T2D严重威胁人类健康。研究表明，肠道菌群失调可能参与T2D进展。申请人前期通过调节肠道菌群产生短链脂肪酸（SCFA），促进GLP-1分泌并改善了T2D。同时，H2S生成被抑制（该工作发表在《Science》上）。据报道，不同浓度H2S对GLP-1分泌和糖代谢的影响不同，然而其调控机制有待进一步研究。申请人后续研究提示，发挥降低H2S浓度作用的肠道细胞SQR酶受有益菌调控，并通过调节SCFA受体数量促进GLP-1分泌。基于此，申请人推测调节肠道菌群生成不同浓度H2S，可能通过对SCFA受体的不同作用，产生对GLP-1分泌和糖代谢的不同影响。本项目拟采用微囊化蛋氨酸，调节H2S产生菌和促SQR生成菌丰度，结合基因敲除小鼠模型，研究不同浓度H2S通过调节SCFA受体作用，对GLP-1分泌和糖代谢产生不同的影响及机制。本研究将为调控肠道菌群生成生理作用浓度H2S，建立治疗T2D的新方案奠定基础。
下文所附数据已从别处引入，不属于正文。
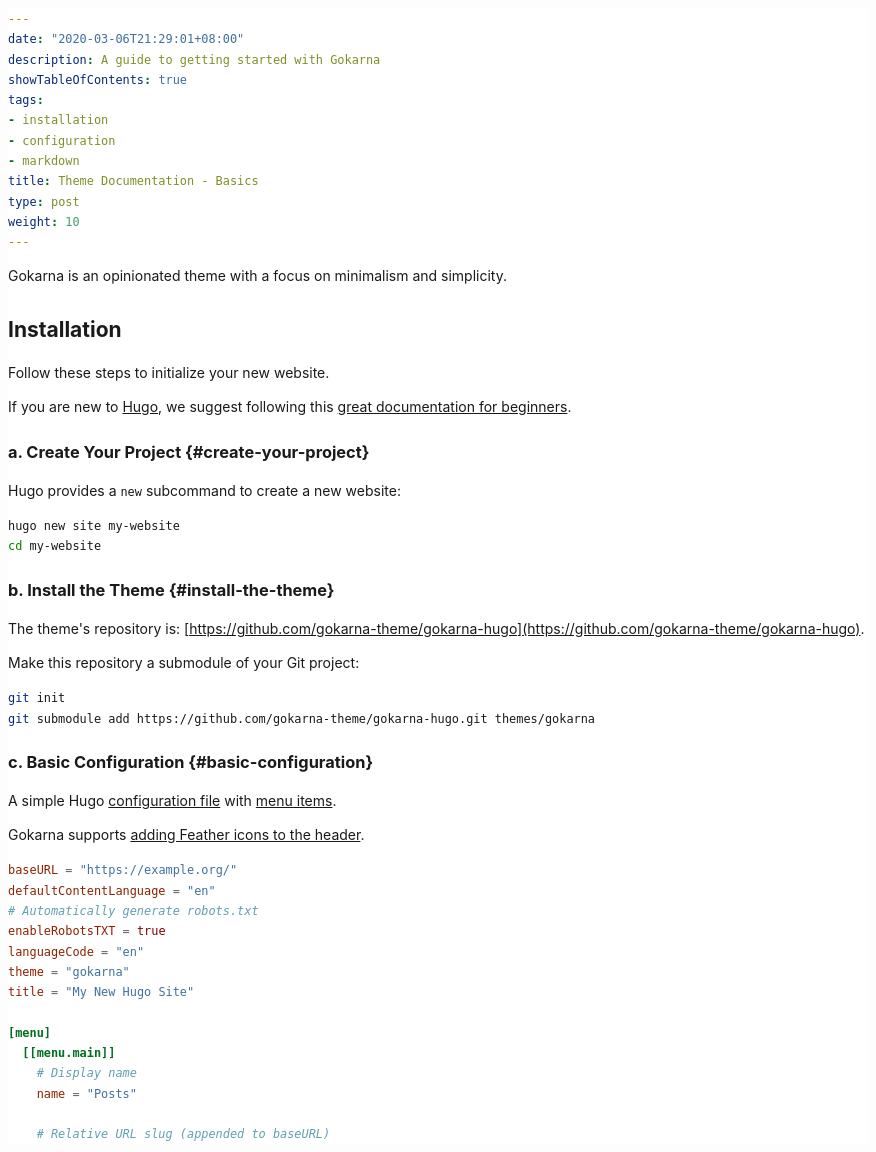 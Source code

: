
 ```yaml
---
date: "2020-03-06T21:29:01+08:00"
description: A guide to getting started with Gokarna
showTableOfContents: true
tags:
- installation
- configuration
- markdown
title: Theme Documentation - Basics
type: post
weight: 10
---
```


Gokarna is an opinionated theme with a focus on minimalism and simplicity.

## Installation

Follow these steps to initialize your new website.

If you are new to [Hugo](https://gohugo.io/), we suggest following this [great documentation for beginners](https://gohugo.io/getting-started/quick-start/).

### a. Create Your Project {#create-your-project}

Hugo provides a `new` subcommand to create a new website:

```bash
hugo new site my-website
cd my-website
```

### b. Install the Theme {#install-the-theme}

The theme's repository is: [https://github.com/gokarna-theme/gokarna-hugo](https://github.com/gokarna-theme/gokarna-hugo).

Make this repository a submodule of your Git project:

```bash
git init
git submodule add https://github.com/gokarna-theme/gokarna-hugo.git themes/gokarna
```

### c. Basic Configuration {#basic-configuration}

A simple Hugo [configuration file](https://gohugo.io/getting-started/configuration/#configuration-file) with [menu items](https://gohugo.io/content-management/menus/#properties-front-matter).

Gokarna supports [adding Feather icons to the header](/posts/theme-documentation-advanced/#icons-in-header).

```toml
baseURL = "https://example.org/"
defaultContentLanguage = "en"
# Automatically generate robots.txt
enableRobotsTXT = true
languageCode = "en"
theme = "gokarna"
title = "My New Hugo Site"

[menu]
  [[menu.main]]
    # Display name
    name = "Posts"

    # Relative URL slug (appended to baseURL)
``` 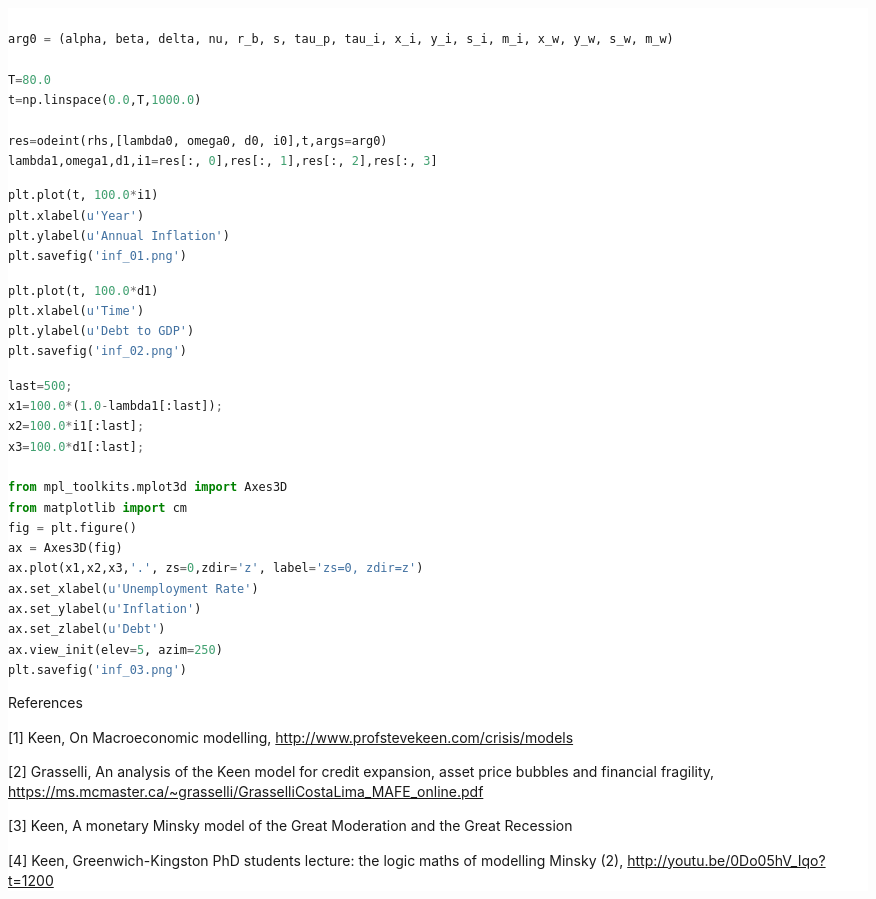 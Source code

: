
 ```python

arg0 = (alpha, beta, delta, nu, r_b, s, tau_p, tau_i, x_i, y_i, s_i, m_i, x_w, y_w, s_w, m_w)

T=80.0
t=np.linspace(0.0,T,1000.0)

res=odeint(rhs,[lambda0, omega0, d0, i0],t,args=arg0)
lambda1,omega1,d1,i1=res[:, 0],res[:, 1],res[:, 2],res[:, 3]
```

```python
plt.plot(t, 100.0*i1)
plt.xlabel(u'Year')
plt.ylabel(u'Annual Inflation')
plt.savefig('inf_01.png')
```

```python
plt.plot(t, 100.0*d1)
plt.xlabel(u'Time')
plt.ylabel(u'Debt to GDP')
plt.savefig('inf_02.png')
```

```python
last=500;
x1=100.0*(1.0-lambda1[:last]);
x2=100.0*i1[:last];
x3=100.0*d1[:last];

from mpl_toolkits.mplot3d import Axes3D
from matplotlib import cm
fig = plt.figure()
ax = Axes3D(fig)
ax.plot(x1,x2,x3,'.', zs=0,zdir='z', label='zs=0, zdir=z')
ax.set_xlabel(u'Unemployment Rate')
ax.set_ylabel(u'Inflation')
ax.set_zlabel(u'Debt')
ax.view_init(elev=5, azim=250)
plt.savefig('inf_03.png')
```

References

[1] Keen, On Macroeconomic modelling, http://www.profstevekeen.com/crisis/models

[2] Grasselli, An analysis of the Keen model for credit expansion, asset price bubbles and financial fragility,
    https://ms.mcmaster.ca/~grasselli/GrasselliCostaLima_MAFE_online.pdf

[3] Keen, A monetary Minsky model of the Great Moderation and the Great Recession

[4] Keen, Greenwich-Kingston PhD students lecture: the logic  maths of modelling Minsky (2), http://youtu.be/0Do05hV_Iqo?t=1200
2型糖尿病的发生发展与肠道菌群失调之间存在密切联系，蛋氨酸限制饮食可以改变肠道菌群的结构和功能。过量的蛋氨酸摄入会导致高同型半胱氨酸血症的发生，探究肠道菌群在宿主蛋氨酸代谢过程中的作用有助于为高同型半胱氨酸血症的治疗提供新思路。本研究通过给予小鼠肠道菌群不同剂量蛋氨酸，使其通过肠道菌群代谢。通过观察小鼠血糖相关各项指标、脂肪代谢指标、组织病理变化及粪便菌群基因组分析，评价蛋氨酸是否通过肠道菌群对宿主糖脂代谢及健康产生不同影响，进一步为预防及治疗2型糖尿病、高同型半胱氨酸血症和促进机体健康提供新的思路。研究发现，限制和增加蛋氨酸摄入均可以降低小鼠体重及血糖。小鼠肠道菌群鸟枪法宏基因组测序结果显示，限制（无/低）蛋氨酸饮食均能通过降低果糖和甘露糖代谢通路降低血糖，但这些小鼠在进行胰岛素抵抗试验中均因低血糖出现晕厥现象，提示限制蛋氨酸饮食可能通过降低该通路导致营养不良。高蛋氨酸饮食通过K00558 (编码DNA (cytosine-5)-methyltransferase 1, DNA甲基转移酶)参与半胱氨酸和蛋氨酸代谢通路，该通路是产生同型半胱氨酸的重要通路。研究发现，随着蛋氨酸摄入浓度的增加，血清同型半胱氨酸浓度也逐渐增加，提示该组小鼠糖代谢异常可能与肠道菌群同型半胱氨酸代谢有关，亦提示高蛋氨酸饮食带来的体重和血糖水平降低可能也并不意味着小鼠处于一种健康状态。进一步通过对SPF小鼠、伪无菌小鼠和菌群移植小鼠采用低蛋氨酸饮食、正常蛋氨酸饮食和高蛋氨酸饮食进行干预，结果表明，低蛋氨酸与高蛋氨酸浓度喂养小鼠体重比正常蛋氨酸浓度喂养小鼠低，低蛋氨酸摄入可能导致营养不良，而高蛋氨酸摄入可能引起宿主棕色脂肪组织增加，产能增加，从而降低小鼠体重。高蛋氨酸饮食小鼠出现肝脂肪病变，伪无菌造模小鼠肝脏无此变化。推测肠道菌群在蛋氨酸代谢对宿主糖脂代谢产生影响的过程中所发挥的作用可能较宿主自身代谢更为重要。总之，正常摄入蛋氨酸对维持机体健康非常重要。